Introduction Of ISAAC Consensus Protocol for BOSNet - Part 2
Various scenarios and explanations on ISAAC

Written by BlockchainOS DEV Team
April 12 2018

Preamble

Our previous article, “Introduction Of ISAAC Consensus Protocol For BOSNet”, introduced the concept of ISAAC; yet more challenges still remain to perfect the protocol. Among them, we are currently putting a large amount of effort to clarify what network robustness is, and in doing so, constructing a robust network topology based on quorums.

Based on the “FLP Impossibility Theorem [1]” and the theoretical analysis of faulty nodes stated in SCP documentation, we created both success and failure cases in relation to consensus and categorized the cases based on quorum safety, liveness, and fault tolerance. Through analyzing the following cases, we aim to enrich our understanding to build a better BOSNet.

Properties of a Consensus Protocol – using the FLP Impossibility Theorem

To propose a robust network, we need to initially identify the properties that compose its respective quality, including incorporating theories and concepts in distributed systems.

The most influential result in distributed systems is the “FLP Impossibility Theorem [1]“, published by Fischer, Lynch and Patterson. Their paper, ‘Impossibility of Distributed Consensus with One Faulty Process’ settled a long time dispute in distributed computing. The result of this paper, widely known as the “FLP result”, shows that there is no single distributed algorithm which solves the consensus problem in an asynchronous system.

From the FLP theorem, a strong form of consensus needs to guarantee the following three properties:

  • Agreement: All nodes output the same value.
  • Validity: The values that have been decided must have been proposed by some node within the network.
  • Termination: All non-faulty nodes eventually output a value.

 

David Mazières’ speech ‘Internet Level Consensus is Practical’ (ILC) [2], combines these three properties and ascertains consensus protocols’ concurrent inability to satisfy the following three properties concurrently:

  • Safety(Agreement + Validity): All outputs produced have the same value (agreement), and the output value equals one of the agents’ inputs (validity)
  • Liveness (Termination): Eventually non-faulty agents will output a value (termination)
  • Fault Tolerance: Recovery of the network/consensus from the failure of an agent at any point. Fail-stop protocols can handle agent crashes. Byzantine-fault-tolerant protocols are able to handle arbitrary agent behavior.

Practically, there are no deterministic consensus protocols that are able to guarantee all three elements of safety, liveness, and fault tolerance, in an asynchronous system. Following on from Part 1 of or ISAAC release, this release will illustrate the various test cases that we actually used to make a more definitive protocol. These cases are the underlying foundation of how our ISAAC progressed to achieve consensus; and the results of these tests allow us to determine the properties to be implemented.

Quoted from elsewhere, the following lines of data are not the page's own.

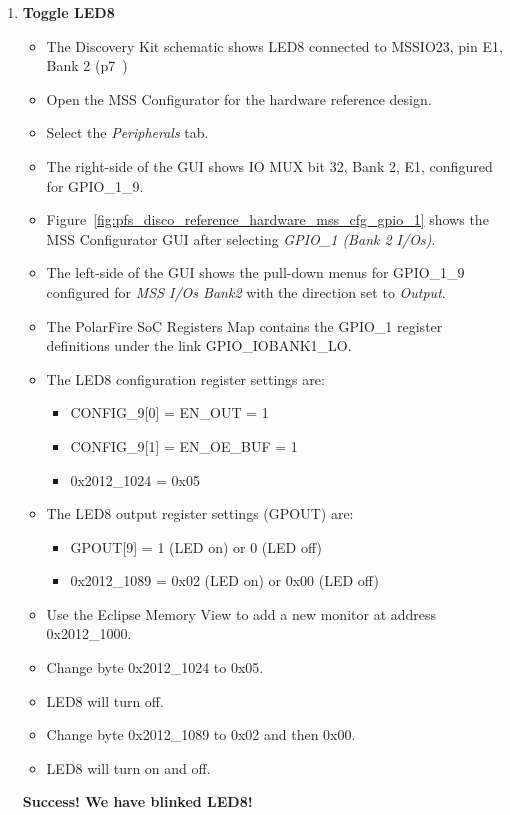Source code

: \begin{enumerate}
\item \textbf{Toggle LED8}
%
\begin{itemize}
\item The Discovery Kit schematic shows LED8 connected to MSSIO23, pin E1, Bank 2 (p7~\cite{Microchip_DISCO_SCH_2023})
\item Open the MSS Configurator for the hardware reference design.
\item Select the \emph{Peripherals} tab.
\item The right-side of the GUI shows IO MUX bit 32, Bank 2, E1, configured for GPIO\_1\_9.
\item Figure~\ref{fig:pfs_disco_reference_hardware_mss_cfg_gpio_1} shows the MSS Configurator GUI after
selecting \emph{GPIO\_1 (Bank 2 I/Os)}.
\item The left-side of the GUI shows the pull-down menus for GPIO\_1\_9 configured for
\emph{MSS I/Os Bank2} with the direction set to \emph{Output}.
\item The PolarFire SoC Registers Map contains the GPIO\_1 register definitions under
the link GPIO\_IOBANK1\_LO.
\item The LED8 configuration register settings are:
\begin{itemize}
\item CONFIG\_9[0] = EN\_OUT = 1
\item CONFIG\_9[1] = EN\_OE\_BUF = 1
\item 0x2012\_1024 = 0x05
\end{itemize}
%
\item The LED8 output register settings (GPOUT) are:
\begin{itemize}
\item GPOUT[9] = 1 (LED on) or 0 (LED off)
\item 0x2012\_1089 = 0x02 (LED on) or 0x00 (LED off)
\end{itemize}
%
\item Use the Eclipse Memory View to add a new monitor at address 0x2012\_1000.
\item Change byte 0x2012\_1024 to 0x05.
\item LED8 will turn off.
\item Change byte 0x2012\_1089 to 0x02 and then 0x00.
\item LED8 will turn on and off.
\end{itemize}
\textcolor{OliveGreen}{\bf Success! We have blinked LED8!}


\end{enumerate}
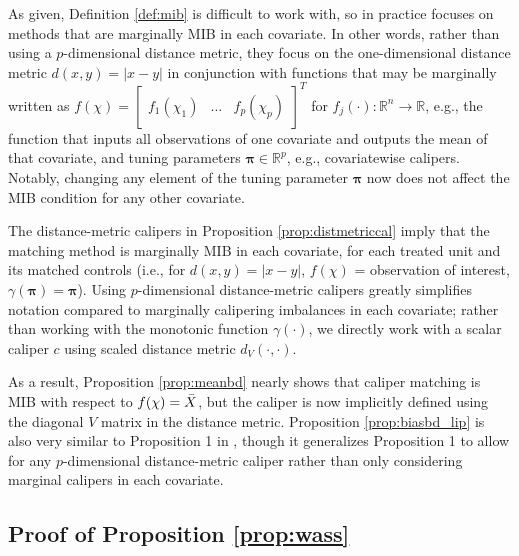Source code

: \documentclass{article}
\newcommand{\R}{\mathbb{R}}
\begin{document}
As given, Definition \ref{def:mib} is difficult to work with, so in practice \citet{iacus2011multivariate} focuses on methods that are marginally MIB in each covariate.
In other words, rather than using a $p$-dimensional distance metric, they focus on the one-dimensional distance metric $d(x,y) = |x-y|$ in conjunction with functions that may be marginally written as $f(\chi) = \begin{bmatrix}
    f_1(\chi_1) & \dots & f_p(\chi_p)
\end{bmatrix}^T$ for $f_j(\cdot): \mathbb{R}^n \to \mathbb{R}$, e.g., the function that inputs all observations of one covariate and outputs the mean of that covariate, and tuning parameters $\boldsymbol{\pi} \in \R^p$, e.g., covariatewise calipers.
Notably, changing any element of the tuning parameter $\boldsymbol{\pi}$ now does not affect the MIB condition for any other covariate.

The distance-metric calipers in Proposition \ref{prop:distmetriccal} imply that the matching method  is marginally MIB in each covariate, for each treated unit and its matched controls (i.e., for $d(x,y)=|x-y|$, $f(\chi)$ = observation of interest, $\gamma(\boldsymbol{\pi})=\boldsymbol{\pi}$).
Using $p$-dimensional distance-metric calipers greatly simplifies notation compared to marginally calipering imbalances in each covariate;
rather than working with the monotonic function $\gamma(\cdot)$, we directly work with a scalar caliper $c$ using scaled distance metric $d_V(\cdot, \cdot)$.

As a result, Proposition \ref{prop:meanbd} nearly shows that caliper matching is MIB with respect to $f(\chi)=\Bar{X}$, but the caliper is now implicitly defined using the diagonal $V$ matrix in the distance metric.
Proposition \ref{prop:biasbd_lip} is also very similar to Proposition 1 in \citet{iacus2011multivariate}, though it generalizes Proposition 1 to allow for any $p$-dimensional distance-metric caliper rather than only considering marginal calipers in each covariate.


\subsection{Proof of Proposition \ref{prop:wass}}
\label{app:wass}

\end{document}
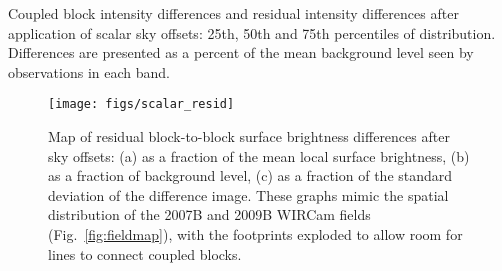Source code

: \documentclass[iop,tighten]{emulateapj}
\newcommand{\Fig}[1]{Fig.~\ref{fig:#1}}  %
\begin{document}
\begin{table}[t]
\centering
\caption[Coupled block differences and residual differences after
scalar sky offsets]{Coupled block intensity differences and residual intensity differences after application of scalar sky offsets: 25th, 50th and 75th percentiles of distribution.
Differences are presented as a percent of the mean background level seen by observations in each band.
}

\label{tab:nightset_medsky_scalar_resid_diffs}
\end{table}

\begin{figure}[t]
\centering
\texttt{[image: figs/scalar\_resid]}
\caption{Map of residual block-to-block surface brightness differences after sky offsets: (a) as a fraction of the mean local surface brightness, (b) as a fraction of background level, (c) as a fraction of the standard deviation of the difference image.
These graphs mimic the spatial distribution of the 2007B and 2009B WIRCam fields (\Fig{fieldmap}), with the footprints exploded to allow room for lines to connect coupled blocks.}
\label{fig:scalar_resid}
\end{figure}



\end{document}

Implemented Test Scenarios on ISAAC

We interrogated several cases below to verify the validity of quorums in ISAAC.

  • Common case: In a quorum intersection, the number of common nodes can effect the achievement of consensus.
  • Deep intersected quorum: Although the quorums may be heavily intersected, failure of safety can still occur.
  • Failure of safety with many extras: If extra nodes (heavily) outnumber common nodes, failure of safety can occur.
  • Flower Form : This topology design (as described in Part 1) is an ideal form that guarantees quorum safety.

Safety: safe-common-1-is-faulty.yml

 

The topology is designed with two quorums each having five validators, and one node in common. Node ‘n4’ belong to both quorums and is also a faulty-node. Since the equation for safety, C – 1 >= f, is not satisfied, safety is not guaranteed in this design. The case file illustrating this scenario, safe-common-1-is-faulty.yml and other cases for safety is available at https://github.com/bosnet/isaac-consensus-protocol/blob/master/examples/cases/quorum-safety/safe-common-1-is-faulty.yml .

Running

Result(Failure)

This network design has 2 quorums with only one common node, n4. If this common node is faulty, the entire network cannot reach an agreement because the broadcasted messages are unable to reach the other quorum.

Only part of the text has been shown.